Trapped by Sri Lanka's War
At this moment, at least 60,000 civilians trapped in a tiny strip of land along the northern coast of Sri Lanka are being deployed as human shields by the insurgent force known as the Tamil Tigers -- while artillery shells fired by the Sri Lankan army land indiscriminately among rebels and noncombatants alike. The United Nations asserts that at least 4,500 civilians have been killed since January as the government has sought to decisively end a bloody rebellion that has lasted for a quarter-century. The army is said to be preparing a final assault that, according to U.N. Emergency Relief Coordinator John Holmes, could produce a "bloodbath." Secretary General Ban Ki-moon has spoken of "tens of thousands" of lives at risk. Yet the conflict has barely been reported, and the international community has barely stirred.
The fighting threatens to produce exactly the kind of cataclysm that states vowed to prevent when they adopted "the responsibility to protect" at the 2005 U.N. World Summit.

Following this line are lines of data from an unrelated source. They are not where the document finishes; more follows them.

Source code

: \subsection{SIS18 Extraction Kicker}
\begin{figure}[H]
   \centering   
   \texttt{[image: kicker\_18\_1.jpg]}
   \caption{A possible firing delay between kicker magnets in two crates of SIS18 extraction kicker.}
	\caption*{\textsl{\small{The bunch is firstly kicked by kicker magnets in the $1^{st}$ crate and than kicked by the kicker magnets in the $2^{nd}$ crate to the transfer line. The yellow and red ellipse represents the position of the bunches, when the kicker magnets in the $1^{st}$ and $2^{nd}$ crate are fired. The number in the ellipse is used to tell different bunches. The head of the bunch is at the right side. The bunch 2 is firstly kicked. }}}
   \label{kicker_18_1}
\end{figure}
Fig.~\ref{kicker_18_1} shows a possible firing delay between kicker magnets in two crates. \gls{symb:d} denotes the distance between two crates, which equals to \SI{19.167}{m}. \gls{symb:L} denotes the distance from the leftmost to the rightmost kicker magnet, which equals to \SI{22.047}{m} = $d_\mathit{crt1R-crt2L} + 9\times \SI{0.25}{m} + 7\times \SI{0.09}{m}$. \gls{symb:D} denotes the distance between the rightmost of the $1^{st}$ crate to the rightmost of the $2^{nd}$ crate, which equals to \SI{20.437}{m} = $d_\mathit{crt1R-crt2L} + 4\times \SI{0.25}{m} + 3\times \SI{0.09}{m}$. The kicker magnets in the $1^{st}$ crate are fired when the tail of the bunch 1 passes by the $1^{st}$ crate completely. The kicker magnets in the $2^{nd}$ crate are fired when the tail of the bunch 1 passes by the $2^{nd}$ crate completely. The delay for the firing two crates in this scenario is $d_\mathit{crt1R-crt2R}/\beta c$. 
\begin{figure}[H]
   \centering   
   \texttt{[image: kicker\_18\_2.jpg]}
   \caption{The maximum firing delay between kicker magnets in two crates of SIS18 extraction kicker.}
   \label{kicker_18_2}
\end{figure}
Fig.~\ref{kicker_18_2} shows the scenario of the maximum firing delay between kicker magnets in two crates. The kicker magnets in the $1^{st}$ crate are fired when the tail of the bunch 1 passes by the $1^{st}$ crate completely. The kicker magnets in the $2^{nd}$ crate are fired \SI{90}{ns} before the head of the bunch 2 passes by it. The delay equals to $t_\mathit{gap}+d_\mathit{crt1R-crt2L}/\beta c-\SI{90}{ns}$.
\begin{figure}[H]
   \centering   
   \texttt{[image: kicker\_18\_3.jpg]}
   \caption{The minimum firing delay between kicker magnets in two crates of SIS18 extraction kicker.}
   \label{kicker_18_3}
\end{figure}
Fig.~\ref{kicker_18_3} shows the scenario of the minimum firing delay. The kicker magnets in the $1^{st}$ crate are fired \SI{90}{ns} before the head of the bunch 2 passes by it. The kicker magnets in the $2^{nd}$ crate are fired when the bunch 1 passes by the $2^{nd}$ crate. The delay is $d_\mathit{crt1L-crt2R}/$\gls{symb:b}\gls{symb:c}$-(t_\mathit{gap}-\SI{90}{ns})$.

This doctrine stipulates that states have a responsibility to protect peoples within their borders from genocide, war crimes, crimes against humanity and ethnic cleansing. When states are found to be "manifestly failing" to protect citizens from such mass violence, that responsibility shifts to the international community, acting through the United Nations. At the core of this norm is the obligation to act preventively rather than waiting until atrocities have occurred, as has happened too often.
Why, then, the silence? The most important answer is simple: "the war on terror." Government officials have artfully, and relentlessly, appropriated the language of the war on terror to characterize their fight against the rebels, formally known as the Liberation Tigers of Tamil Eelam (LTTE). The group is one of the world's most ruthless insurgencies: The Tigers perfected the technique of suicide bombing long before Islamist jihadists did so (using it in 1991 to kill Indian Prime Minister Rajiv Gandhi, among many others) and operate almost as a suicide cult. The United States includes the LTTE on its list of foreign terrorist organizations. Any government that failed to aggressively confront such a threat would be guilty of failing to protect its citizens.
When we think of mass atrocities, we think of regimes -- or their proxies -- massacring defenseless citizens, as in Rwanda or Darfur. The situation in Sri Lanka is more complicated, morally and legally: This is a situation of armed conflict in which both parties are acting in ways that pose a grave risk to innocent civilians. The party that is perhaps more culpable -- the rebels -- answers to no one. And the Sri Lankan government has been able to operate with virtual impunity because it is fighting "terrorists." Even Western states that usually condemn violations of international law have given the situation a wide berth.
But states engaged in combat do not have the right to perpetrate atrocities; nor does the cruelty of armed opponents absolve states of their responsibility to protect citizens. And there is no one better equipped than we in the United States to recognize the cynicism behind the language of the war on terror, which allows states to do as they wish in the name of defeating supreme evil. Over the past quarter-century, Sri Lanka has been accused of fighting the Tigers with a policy of enforced disappearances, extrajudicial killings and arbitrary detentions. In the current battle, the army has engaged in intense shelling and aerial bombardment of the combat area and an adjacent "no-fire zone," set aside for civilians.
Colombo is in no mood for lectures. But we cannot accommodate its ambition to crush the LTTE if doing so could lead to massive loss of life among civilians. Quiet diplomacy by U.S. officials and by Ban and others last week persuaded the government to observe a two-day pause in the fighting, but the Tigers refused to let civilians leave, the government continued to prevent humanitarian groups from entering the conflict zone, and the battle resumed with equal or greater ferocity.
There is widespread agreement about what must be done: The LTTE must allow civilians who wish to leave to do so; the government must agree to observe a more extensive cease-fire, guarantee the safety of those civilians and treat them according to international standards governing internally displaced peoples. The Tigers may refuse to release civilians, whom they view as the only thing standing between themselves and annihilation. But the army must not use this as a pretext to resume hostilities: The rebels no longer represent a threat to the state, and most analysts believe that a Gotterdammerung on the beach would spawn a new insurgency.
The time for behind-the-scenes diplomacy has passed. The Security Council must take up the issue -- a move Colombo has fiercely resisted -- and remind both sides that there will be consequences, in the form of prosecutions for crimes against humanity. The council should also demand that the government grant humanitarian groups and the media access to the conflict zone, dispatch a special envoy to the region, and consider imposing sanctions. Ultimately, it must help facilitate a durable political solution to the fighting. In 2005, the United States, along with the rest of the world, accepted the obligation to protect civilians at risk of atrocities. The moment has come to redeem that pledge.
James Traub is a contributing writer for the New York Times Magazine and director of policy for the Global Centre for the Responsibility to Protect.